REQUIRED ACTION:
Omit all pictures. Print the remaining lines exactly, from the start of the data through the line containing "Повторяйте эти шаги".
★ ★ ★ ★
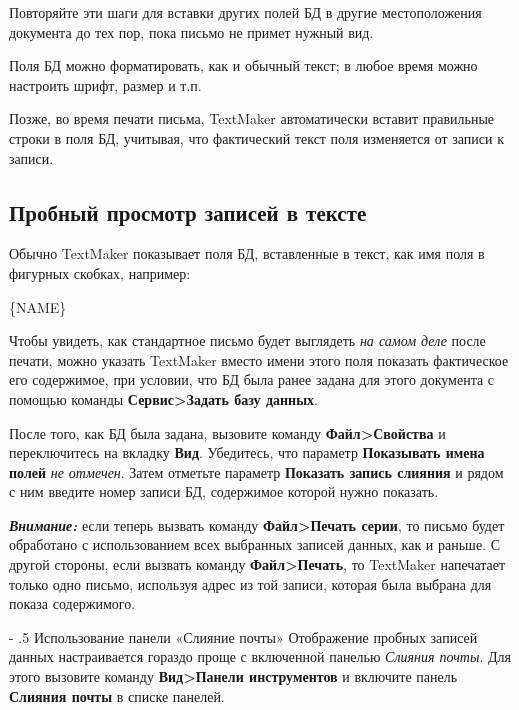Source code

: ﻿\documentclass[a4paper,10pt]{article}
\makeatletter
\renewcommand\paragraph{%
   \@startsection{paragraph}{4}{0mm}%
      {-\baselineskip}%
      {.5\baselineskip}%
      {\normalfont\normalsize\bfseries}}
\makeatother
\begin{document}
Повторяйте эти шаги для вставки других полей БД в другие местоположения документа до тех пор, пока письмо не примет нужный вид.

Поля БД можно форматировать, как и обычный текст; в любое время можно настроить шрифт, размер и т.п.

Позже, во время печати письма, TextMaker автоматически вставит правильные строки в поля БД, учитывая, что фактический текст поля изменяется от записи к записи.

\subsection{Пробный просмотр записей в тексте}
Обычно TextMaker показывает поля БД, вставленные в текст, как имя поля в фигурных скобках, например:

\{NAME\}

Чтобы увидеть, как стандартное письмо будет выглядеть \textit{на самом деле} после печати, можно указать TextMaker вместо имени этого поля показать фактическое его содержимое, при условии, что БД была ранее задана для этого документа с помощью команды \textbf{Сервис>Задать базу данных}.

После того, как БД была задана, вызовите команду \textbf{Файл>Свойства} и переключитесь на вкладку \textbf{Вид}. Убедитесь, что параметр \textbf{Показывать имена полей} \textit{не отмечен}. Затем отметьте параметр \textbf{Показать запись слияния} и рядом с ним введите номер записи БД, содержимое которой нужно показать.

\begin{mdframed}[backgroundcolor=blue!10]
\textbf{\textit{Внимание:}} если теперь вызвать команду \textbf{Файл>Печать серии}, то письмо будет обработано с использованием всех выбранных записей данных, как и раньше. С другой стороны, если вызвать команду \textbf{Файл>Печать}, то TextMaker напечатает только одно письмо, используя адрес из той записи, которая была выбрана для показа содержимого.
\end{mdframed}

\paragraph{Использование панели «Слияние почты»}
Отображение пробных записей данных настраивается гораздо проще с включенной панелью \textit{Слияния почты}. Для этого вызовите команду \textbf{Вид>Панели инструментов} и включите панель \textbf{Слияния почты} в списке панелей.
\end{document}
★ ★ ★ ★
YOUR RESPONSE:
Source code

: ﻿\documentclass[a4paper,10pt]{article}
\makeatletter
\renewcommand\paragraph{%
   \@startsection{paragraph}{4}{0mm}%
      {-\baselineskip}%
      {.5\baselineskip}%
      {\normalfont\normalsize\bfseries}}
\makeatother
\begin{document}
Повторяйте эти шаги для вставки других полей БД в другие местоположения документа до тех пор, пока письмо не примет нужный вид.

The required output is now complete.